» **What you will do**: Scan the entries for lines with the word "description" and copy those lines.

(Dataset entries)
________
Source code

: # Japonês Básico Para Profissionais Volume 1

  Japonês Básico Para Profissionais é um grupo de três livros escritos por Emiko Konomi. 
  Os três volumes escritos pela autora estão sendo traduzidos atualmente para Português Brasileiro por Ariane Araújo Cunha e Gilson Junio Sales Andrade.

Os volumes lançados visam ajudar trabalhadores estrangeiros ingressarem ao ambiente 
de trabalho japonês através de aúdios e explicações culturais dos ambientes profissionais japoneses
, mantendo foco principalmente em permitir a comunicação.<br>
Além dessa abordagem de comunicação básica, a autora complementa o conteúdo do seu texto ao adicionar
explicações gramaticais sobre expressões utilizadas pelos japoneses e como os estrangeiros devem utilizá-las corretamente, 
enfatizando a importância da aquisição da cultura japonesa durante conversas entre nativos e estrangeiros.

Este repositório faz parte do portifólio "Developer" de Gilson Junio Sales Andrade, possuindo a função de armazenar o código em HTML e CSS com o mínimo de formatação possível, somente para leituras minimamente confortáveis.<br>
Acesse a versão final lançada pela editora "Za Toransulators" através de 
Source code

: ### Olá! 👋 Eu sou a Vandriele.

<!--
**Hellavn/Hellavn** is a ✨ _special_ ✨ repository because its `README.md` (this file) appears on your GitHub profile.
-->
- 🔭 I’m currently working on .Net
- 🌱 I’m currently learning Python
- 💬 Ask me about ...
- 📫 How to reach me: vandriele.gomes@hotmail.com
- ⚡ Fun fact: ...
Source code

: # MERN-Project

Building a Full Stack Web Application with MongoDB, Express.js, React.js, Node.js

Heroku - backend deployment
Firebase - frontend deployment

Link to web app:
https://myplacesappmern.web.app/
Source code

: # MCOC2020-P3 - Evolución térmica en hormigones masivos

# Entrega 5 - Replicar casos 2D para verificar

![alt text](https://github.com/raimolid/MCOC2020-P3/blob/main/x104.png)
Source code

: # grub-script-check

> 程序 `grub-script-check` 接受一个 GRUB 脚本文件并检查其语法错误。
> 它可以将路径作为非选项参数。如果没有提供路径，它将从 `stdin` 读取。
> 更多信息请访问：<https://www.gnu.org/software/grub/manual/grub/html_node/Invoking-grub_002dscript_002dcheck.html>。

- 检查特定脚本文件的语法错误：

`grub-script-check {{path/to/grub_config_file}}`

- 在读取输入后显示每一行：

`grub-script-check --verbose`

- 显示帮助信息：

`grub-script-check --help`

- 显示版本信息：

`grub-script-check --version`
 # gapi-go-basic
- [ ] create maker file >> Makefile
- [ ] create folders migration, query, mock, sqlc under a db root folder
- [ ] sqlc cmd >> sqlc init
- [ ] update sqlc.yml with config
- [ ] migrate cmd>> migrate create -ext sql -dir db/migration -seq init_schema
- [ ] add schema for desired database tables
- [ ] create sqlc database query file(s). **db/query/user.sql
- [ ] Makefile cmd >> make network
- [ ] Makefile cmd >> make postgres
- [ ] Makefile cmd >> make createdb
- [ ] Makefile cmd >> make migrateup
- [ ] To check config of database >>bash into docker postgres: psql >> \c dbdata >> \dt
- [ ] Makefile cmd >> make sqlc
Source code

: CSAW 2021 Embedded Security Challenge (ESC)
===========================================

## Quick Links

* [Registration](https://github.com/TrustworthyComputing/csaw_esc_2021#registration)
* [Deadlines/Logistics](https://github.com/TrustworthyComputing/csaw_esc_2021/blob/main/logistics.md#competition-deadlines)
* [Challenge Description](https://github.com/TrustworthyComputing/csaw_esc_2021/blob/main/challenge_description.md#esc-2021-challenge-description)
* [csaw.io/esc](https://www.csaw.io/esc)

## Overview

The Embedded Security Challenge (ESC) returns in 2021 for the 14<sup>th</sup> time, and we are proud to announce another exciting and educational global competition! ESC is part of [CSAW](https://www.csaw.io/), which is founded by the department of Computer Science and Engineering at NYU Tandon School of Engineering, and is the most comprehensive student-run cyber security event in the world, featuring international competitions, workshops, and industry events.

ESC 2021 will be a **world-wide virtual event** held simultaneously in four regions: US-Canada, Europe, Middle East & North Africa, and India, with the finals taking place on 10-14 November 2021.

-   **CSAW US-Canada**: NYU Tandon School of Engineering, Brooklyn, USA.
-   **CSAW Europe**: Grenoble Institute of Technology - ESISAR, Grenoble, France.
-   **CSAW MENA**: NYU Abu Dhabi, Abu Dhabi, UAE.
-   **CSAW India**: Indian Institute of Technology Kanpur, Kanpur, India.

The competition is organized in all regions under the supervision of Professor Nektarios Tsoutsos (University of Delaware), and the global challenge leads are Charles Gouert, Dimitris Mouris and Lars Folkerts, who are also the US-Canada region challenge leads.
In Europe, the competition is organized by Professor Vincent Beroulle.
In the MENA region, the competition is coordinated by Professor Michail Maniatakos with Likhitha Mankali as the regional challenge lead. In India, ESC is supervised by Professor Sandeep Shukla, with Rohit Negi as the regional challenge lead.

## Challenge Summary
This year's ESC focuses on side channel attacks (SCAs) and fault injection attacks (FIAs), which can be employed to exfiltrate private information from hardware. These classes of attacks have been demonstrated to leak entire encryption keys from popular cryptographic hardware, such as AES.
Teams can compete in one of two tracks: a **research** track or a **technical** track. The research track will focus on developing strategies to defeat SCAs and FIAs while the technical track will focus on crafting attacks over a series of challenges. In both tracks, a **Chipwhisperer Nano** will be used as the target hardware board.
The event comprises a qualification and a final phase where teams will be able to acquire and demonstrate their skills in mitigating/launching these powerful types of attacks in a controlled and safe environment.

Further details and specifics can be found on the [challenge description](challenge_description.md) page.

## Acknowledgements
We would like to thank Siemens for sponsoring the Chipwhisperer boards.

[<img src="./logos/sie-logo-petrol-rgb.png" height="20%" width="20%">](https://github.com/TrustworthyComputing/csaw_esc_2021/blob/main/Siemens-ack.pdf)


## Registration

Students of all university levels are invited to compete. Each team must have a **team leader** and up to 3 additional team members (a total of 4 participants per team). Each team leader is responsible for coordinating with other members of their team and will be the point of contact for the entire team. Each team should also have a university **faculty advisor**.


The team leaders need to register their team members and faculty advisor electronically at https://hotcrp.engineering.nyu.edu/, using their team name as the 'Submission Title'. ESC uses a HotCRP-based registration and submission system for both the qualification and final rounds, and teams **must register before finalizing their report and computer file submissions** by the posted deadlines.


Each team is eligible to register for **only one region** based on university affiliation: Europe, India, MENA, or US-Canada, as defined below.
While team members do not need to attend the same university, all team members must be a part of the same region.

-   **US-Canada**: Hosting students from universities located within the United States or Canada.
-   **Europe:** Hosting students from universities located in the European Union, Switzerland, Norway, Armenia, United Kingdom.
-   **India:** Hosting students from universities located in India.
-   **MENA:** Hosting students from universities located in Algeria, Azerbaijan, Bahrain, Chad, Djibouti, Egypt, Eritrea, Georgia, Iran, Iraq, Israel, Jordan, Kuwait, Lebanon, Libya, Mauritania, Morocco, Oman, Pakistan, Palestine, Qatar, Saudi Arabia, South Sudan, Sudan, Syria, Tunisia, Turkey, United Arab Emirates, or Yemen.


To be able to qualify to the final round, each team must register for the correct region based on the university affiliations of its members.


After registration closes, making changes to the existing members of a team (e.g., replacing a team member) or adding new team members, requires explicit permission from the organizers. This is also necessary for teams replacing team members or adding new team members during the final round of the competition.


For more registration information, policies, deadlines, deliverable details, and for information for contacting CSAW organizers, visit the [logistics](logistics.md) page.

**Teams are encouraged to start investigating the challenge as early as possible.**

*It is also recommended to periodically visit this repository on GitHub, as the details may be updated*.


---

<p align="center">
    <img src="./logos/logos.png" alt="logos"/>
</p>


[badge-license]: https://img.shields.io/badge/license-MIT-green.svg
________
» **Result of the exercise**:
* [Challenge Description](https://github.com/TrustworthyComputing/csaw_esc_2021/blob/main/challenge_description.md#esc-2021-challenge-description)
Further details and specifics can be found on the [challenge description](challenge_description.md) page.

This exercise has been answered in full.